Material for this exercise >>
--- START ---

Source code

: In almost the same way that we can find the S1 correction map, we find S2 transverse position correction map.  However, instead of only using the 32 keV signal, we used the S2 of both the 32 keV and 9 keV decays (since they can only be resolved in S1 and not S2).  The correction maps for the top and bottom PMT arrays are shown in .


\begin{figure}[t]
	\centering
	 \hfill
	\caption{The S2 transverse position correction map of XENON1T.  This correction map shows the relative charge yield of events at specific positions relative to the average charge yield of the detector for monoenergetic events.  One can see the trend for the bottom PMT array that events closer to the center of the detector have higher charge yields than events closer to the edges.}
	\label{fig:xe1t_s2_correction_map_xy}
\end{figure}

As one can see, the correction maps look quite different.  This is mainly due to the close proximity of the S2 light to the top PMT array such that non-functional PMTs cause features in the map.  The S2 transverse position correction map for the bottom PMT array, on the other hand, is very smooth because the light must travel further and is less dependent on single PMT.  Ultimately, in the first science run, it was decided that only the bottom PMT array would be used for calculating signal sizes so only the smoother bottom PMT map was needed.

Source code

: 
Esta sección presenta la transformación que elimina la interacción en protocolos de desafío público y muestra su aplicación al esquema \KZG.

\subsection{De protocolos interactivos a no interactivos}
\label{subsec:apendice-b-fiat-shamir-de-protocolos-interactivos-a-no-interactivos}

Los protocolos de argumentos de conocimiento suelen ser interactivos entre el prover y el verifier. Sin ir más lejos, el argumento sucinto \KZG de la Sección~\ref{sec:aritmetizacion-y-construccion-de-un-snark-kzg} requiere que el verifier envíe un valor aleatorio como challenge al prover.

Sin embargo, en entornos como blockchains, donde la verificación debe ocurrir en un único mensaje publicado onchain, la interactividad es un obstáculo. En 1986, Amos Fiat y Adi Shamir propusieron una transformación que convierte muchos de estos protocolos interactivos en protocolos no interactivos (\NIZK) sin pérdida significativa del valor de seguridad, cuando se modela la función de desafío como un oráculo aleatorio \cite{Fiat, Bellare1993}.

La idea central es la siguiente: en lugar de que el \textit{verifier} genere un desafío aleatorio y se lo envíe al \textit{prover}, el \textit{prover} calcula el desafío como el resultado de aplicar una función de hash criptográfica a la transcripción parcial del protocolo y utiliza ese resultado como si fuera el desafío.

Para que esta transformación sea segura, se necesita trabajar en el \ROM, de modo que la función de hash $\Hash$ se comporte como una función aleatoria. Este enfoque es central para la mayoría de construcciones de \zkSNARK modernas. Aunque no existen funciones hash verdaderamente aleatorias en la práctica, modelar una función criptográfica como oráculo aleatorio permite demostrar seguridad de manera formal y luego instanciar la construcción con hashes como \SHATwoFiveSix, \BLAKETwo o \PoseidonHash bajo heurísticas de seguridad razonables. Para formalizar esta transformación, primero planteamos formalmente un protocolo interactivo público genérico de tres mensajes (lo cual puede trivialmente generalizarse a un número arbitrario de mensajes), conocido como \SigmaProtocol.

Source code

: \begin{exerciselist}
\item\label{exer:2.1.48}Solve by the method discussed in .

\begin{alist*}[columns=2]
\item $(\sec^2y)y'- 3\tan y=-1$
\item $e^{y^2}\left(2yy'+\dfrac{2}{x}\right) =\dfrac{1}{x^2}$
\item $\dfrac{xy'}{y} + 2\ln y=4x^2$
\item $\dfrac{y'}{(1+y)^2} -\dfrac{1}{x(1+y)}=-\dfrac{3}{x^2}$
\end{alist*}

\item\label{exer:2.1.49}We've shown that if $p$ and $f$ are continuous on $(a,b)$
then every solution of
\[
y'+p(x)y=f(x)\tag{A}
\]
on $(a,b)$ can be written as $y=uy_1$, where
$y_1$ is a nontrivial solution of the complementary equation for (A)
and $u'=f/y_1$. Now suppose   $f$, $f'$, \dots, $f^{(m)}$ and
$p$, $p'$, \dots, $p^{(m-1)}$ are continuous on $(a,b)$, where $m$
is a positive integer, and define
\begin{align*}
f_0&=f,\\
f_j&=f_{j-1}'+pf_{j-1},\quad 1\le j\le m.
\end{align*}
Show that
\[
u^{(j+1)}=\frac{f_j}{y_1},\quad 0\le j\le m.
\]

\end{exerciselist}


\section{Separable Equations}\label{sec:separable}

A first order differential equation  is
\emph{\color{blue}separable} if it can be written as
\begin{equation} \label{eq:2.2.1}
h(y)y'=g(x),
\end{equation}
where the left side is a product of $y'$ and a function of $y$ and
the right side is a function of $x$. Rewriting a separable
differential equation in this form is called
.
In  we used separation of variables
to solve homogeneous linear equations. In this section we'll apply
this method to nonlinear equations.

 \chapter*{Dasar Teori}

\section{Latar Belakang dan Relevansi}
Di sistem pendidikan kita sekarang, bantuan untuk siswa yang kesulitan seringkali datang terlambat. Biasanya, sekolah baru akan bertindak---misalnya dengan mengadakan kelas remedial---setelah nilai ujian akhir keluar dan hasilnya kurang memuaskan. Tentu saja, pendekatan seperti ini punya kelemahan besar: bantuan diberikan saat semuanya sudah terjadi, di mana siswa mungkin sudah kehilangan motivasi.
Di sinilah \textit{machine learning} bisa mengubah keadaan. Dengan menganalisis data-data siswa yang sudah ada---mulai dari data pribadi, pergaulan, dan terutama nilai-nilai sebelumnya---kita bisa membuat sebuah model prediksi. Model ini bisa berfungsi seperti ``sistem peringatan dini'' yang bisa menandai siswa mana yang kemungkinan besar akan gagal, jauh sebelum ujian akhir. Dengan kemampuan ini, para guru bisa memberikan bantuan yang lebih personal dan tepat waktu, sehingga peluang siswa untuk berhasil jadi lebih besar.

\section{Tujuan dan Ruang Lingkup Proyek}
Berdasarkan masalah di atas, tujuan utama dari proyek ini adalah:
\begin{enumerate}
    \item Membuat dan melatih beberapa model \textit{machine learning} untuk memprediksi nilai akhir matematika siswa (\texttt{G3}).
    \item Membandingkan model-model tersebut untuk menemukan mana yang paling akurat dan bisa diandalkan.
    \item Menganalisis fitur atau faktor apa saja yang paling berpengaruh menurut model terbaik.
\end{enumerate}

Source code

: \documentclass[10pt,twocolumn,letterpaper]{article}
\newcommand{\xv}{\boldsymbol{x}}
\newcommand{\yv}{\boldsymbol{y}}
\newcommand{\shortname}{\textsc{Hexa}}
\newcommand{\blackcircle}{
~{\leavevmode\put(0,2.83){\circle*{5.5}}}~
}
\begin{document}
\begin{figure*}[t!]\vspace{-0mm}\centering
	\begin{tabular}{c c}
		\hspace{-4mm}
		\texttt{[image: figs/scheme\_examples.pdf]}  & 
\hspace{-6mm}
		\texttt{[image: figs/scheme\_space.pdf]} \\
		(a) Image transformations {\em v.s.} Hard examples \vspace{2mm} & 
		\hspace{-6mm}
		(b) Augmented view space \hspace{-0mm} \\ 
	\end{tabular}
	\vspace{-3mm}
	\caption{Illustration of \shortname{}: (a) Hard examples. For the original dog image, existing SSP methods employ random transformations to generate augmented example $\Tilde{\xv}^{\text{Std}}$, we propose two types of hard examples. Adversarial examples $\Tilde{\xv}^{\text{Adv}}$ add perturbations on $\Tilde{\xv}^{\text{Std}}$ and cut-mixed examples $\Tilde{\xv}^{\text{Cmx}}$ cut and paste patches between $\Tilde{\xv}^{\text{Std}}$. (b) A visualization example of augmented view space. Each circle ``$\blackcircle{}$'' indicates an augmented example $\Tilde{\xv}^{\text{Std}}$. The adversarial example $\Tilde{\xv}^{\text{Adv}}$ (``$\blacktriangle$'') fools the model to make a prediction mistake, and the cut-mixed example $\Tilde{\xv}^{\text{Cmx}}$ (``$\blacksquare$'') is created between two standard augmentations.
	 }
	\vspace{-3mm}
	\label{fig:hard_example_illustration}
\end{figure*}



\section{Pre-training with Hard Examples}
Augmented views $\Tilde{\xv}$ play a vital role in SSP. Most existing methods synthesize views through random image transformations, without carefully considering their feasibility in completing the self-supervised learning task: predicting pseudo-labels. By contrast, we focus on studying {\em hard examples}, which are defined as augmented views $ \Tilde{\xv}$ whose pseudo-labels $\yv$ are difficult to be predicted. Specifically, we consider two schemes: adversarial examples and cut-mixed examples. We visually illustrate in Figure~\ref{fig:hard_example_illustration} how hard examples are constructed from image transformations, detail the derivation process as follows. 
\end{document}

--- END ---

Work task >>
Going through the material above, how many lines contain the word "separable"? Write only the number.

Exercise output >>
3